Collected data
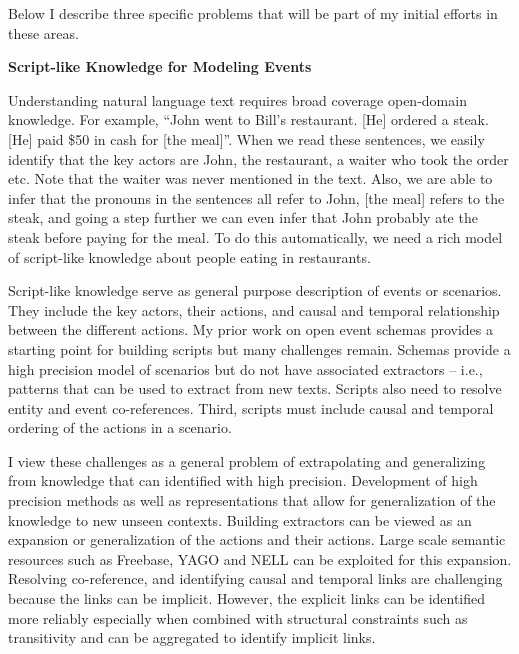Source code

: \documentclass[a4paper,11pt,onecolumn]{article}
\begin{document}
Below I describe three specific problems that will be part of my initial efforts in these areas.

{\bf Script-like Knowledge for Modeling Events}

Understanding natural language text requires broad coverage open-domain knowledge. For example, ``John went to Bill's restaurant. [He] ordered a steak. [He] paid \$50 in cash for [the meal]''. When we read these sentences, we easily identify that the key actors are John, the restaurant, a waiter who took the order etc. Note that the waiter was never mentioned in the text. Also, we are able to infer that the pronouns in the sentences all refer to John, [the meal] refers to the steak, and going a step further we can even infer that John probably ate the steak before paying for the meal. To do this automatically, we need a rich model of script-like knowledge about people eating in restaurants.

Script-like knowledge serve as general purpose description of events or scenarios. They include the key actors, their actions, and causal and temporal relationship between the different actions. My prior work on open event schemas provides a starting point for building scripts but many challenges remain. Schemas provide a high precision model of scenarios but do not have associated extractors -- i.e., patterns that can be used to extract from new texts. 
Scripts also need to resolve entity and event co-references. Third, scripts must include causal and temporal ordering of the actions in a scenario. 

I view these challenges as a general problem of extrapolating and generalizing from knowledge that can identified with high precision. Development of high precision methods as well as representations that allow for generalization of the knowledge to new unseen contexts. Building extractors can be viewed as an expansion or generalization of the actions and their actions. Large scale semantic resources such as Freebase, YAGO and NELL can be exploited for this expansion. Resolving co-reference, and identifying causal and temporal links are challenging because the links can be implicit. However, the explicit links can be identified more reliably especially when combined with structural constraints such as transitivity and can be aggregated to identify implicit links. 
\end{document}

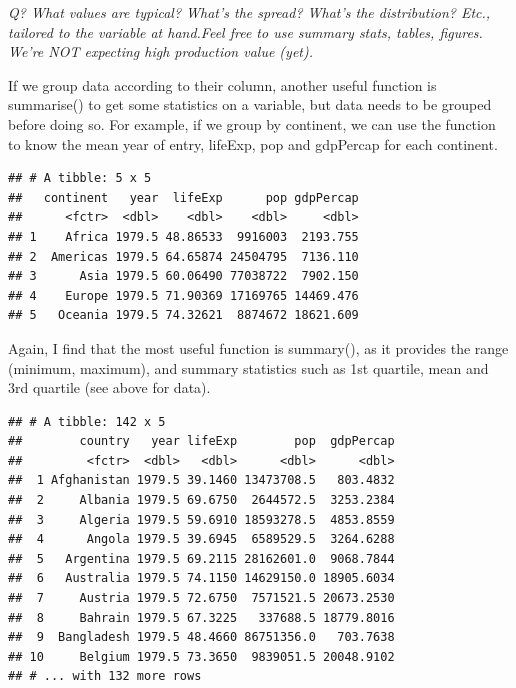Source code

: \documentclass[]{article}
\newenvironment{Shaded}{\begin{snugshade}}{\end{snugshade}}
\newcommand{\KeywordTok}[1]{\textcolor[rgb]{0.13,0.29,0.53}{\textbf{{#1}}}}
\newcommand{\DataTypeTok}[1]{\textcolor[rgb]{0.13,0.29,0.53}{{#1}}}
\newcommand{\StringTok}[1]{\textcolor[rgb]{0.31,0.60,0.02}{{#1}}}
\newcommand{\OtherTok}[1]{\textcolor[rgb]{0.56,0.35,0.01}{{#1}}}
\newcommand{\NormalTok}[1]{{#1}}
\begin{document}
\emph{Q? What values are typical? What's the spread? What's the
distribution? Etc., tailored to the variable at hand.Feel free to use
summary stats, tables, figures. We're NOT expecting high production
value (yet).}

If we group data according to their column, another useful function is
summarise() to get some statistics on a variable, but data needs to be
grouped before doing so. For example, if we group by continent, we can
use the function to know the mean year of entry, lifeExp, pop and
gdpPercap for each continent.

\begin{Shaded}
\end{Shaded}

\begin{verbatim}
## # A tibble: 5 x 5
##   continent   year  lifeExp      pop gdpPercap
##      <fctr>  <dbl>    <dbl>    <dbl>     <dbl>
## 1    Africa 1979.5 48.86533  9916003  2193.755
## 2  Americas 1979.5 64.65874 24504795  7136.110
## 3      Asia 1979.5 60.06490 77038722  7902.150
## 4    Europe 1979.5 71.90369 17169765 14469.476
## 5   Oceania 1979.5 74.32621  8874672 18621.609
\end{verbatim}

Again, I find that the most useful function is summary(), as it provides
the range (minimum, maximum), and summary statistics such as 1st
quartile, mean and 3rd quartile (see above for data).

\begin{Shaded}
\end{Shaded}

\begin{verbatim}
## # A tibble: 142 x 5
##        country   year lifeExp        pop  gdpPercap
##         <fctr>  <dbl>   <dbl>      <dbl>      <dbl>
##  1 Afghanistan 1979.5 39.1460 13473708.5   803.4832
##  2     Albania 1979.5 69.6750  2644572.5  3253.2384
##  3     Algeria 1979.5 59.6910 18593278.5  4853.8559
##  4      Angola 1979.5 39.6945  6589529.5  3264.6288
##  5   Argentina 1979.5 69.2115 28162601.0  9068.7844
##  6   Australia 1979.5 74.1150 14629150.0 18905.6034
##  7     Austria 1979.5 72.6750  7571521.5 20673.2530
##  8     Bahrain 1979.5 67.3225   337688.5 18779.8016
##  9  Bangladesh 1979.5 48.4660 86751356.0   703.7638
## 10     Belgium 1979.5 73.3650  9839051.5 20048.9102
## # ... with 132 more rows
\end{verbatim}
\end{document}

§ PROBLEM TO SOLVE
What is asked for is an exact copy of the lines above from the one containing "Albania 1979.5 69.6750" through the one containing "## # ... with 132 more rows", and only those.

§ TASK RESULT
##  2     Albania 1979.5 69.6750  2644572.5  3253.2384
##  3     Algeria 1979.5 59.6910 18593278.5  4853.8559
##  4      Angola 1979.5 39.6945  6589529.5  3264.6288
##  5   Argentina 1979.5 69.2115 28162601.0  9068.7844
##  6   Australia 1979.5 74.1150 14629150.0 18905.6034
##  7     Austria 1979.5 72.6750  7571521.5 20673.2530
##  8     Bahrain 1979.5 67.3225   337688.5 18779.8016
##  9  Bangladesh 1979.5 48.4660 86751356.0   703.7638
## 10     Belgium 1979.5 73.3650  9839051.5 20048.9102
## # ... with 132 more rows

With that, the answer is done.